[Stored data]
-- Opening Marker --
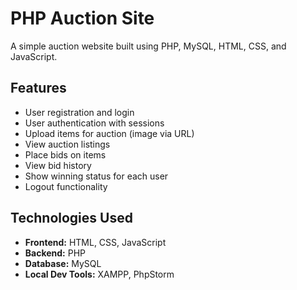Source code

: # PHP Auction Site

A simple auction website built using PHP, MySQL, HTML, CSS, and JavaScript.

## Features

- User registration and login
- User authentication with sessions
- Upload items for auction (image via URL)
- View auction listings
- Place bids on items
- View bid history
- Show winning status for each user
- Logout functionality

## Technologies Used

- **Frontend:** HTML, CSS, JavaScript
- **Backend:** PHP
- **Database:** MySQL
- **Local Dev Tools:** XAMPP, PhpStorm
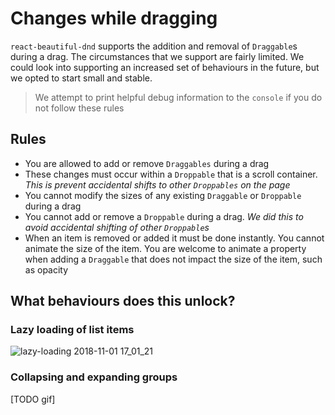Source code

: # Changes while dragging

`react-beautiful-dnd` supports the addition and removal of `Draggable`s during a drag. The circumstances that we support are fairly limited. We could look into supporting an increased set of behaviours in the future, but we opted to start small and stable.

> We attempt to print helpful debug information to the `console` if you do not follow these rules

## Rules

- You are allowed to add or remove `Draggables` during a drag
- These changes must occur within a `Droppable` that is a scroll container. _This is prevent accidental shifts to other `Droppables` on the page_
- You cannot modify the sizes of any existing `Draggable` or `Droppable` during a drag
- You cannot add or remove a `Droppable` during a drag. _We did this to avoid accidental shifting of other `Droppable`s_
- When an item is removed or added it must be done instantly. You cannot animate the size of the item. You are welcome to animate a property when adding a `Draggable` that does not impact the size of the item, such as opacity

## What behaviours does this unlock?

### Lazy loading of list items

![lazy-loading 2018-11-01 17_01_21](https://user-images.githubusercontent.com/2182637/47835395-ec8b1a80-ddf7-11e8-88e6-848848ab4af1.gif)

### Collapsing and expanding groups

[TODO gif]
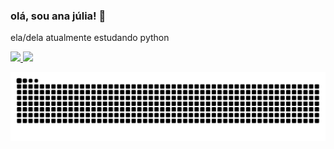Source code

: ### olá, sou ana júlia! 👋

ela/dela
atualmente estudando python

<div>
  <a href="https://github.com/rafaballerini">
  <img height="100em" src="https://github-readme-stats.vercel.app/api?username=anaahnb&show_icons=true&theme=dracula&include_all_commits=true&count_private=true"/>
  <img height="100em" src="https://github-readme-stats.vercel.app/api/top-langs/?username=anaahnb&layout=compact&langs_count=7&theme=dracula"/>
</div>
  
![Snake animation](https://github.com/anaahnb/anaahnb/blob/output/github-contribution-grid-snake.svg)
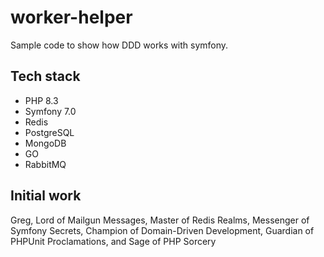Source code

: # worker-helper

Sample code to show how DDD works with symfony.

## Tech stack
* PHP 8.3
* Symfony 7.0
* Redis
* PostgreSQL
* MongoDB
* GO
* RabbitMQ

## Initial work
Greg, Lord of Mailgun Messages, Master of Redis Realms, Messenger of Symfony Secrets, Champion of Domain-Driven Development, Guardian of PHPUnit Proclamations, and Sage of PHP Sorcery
-- Closing Marker --
◆ **Problem details**: Using the records above, print exactly the lines between the ones containing "- Logout functionality" and "Changes while dragging", inclusive, and nothing else; no pictures.

◆ **Reply**:
- Logout functionality

## Technologies Used

- **Frontend:** HTML, CSS, JavaScript
- **Backend:** PHP
- **Database:** MySQL
- **Local Dev Tools:** XAMPP, PhpStorm
Source code

: # Changes while dragging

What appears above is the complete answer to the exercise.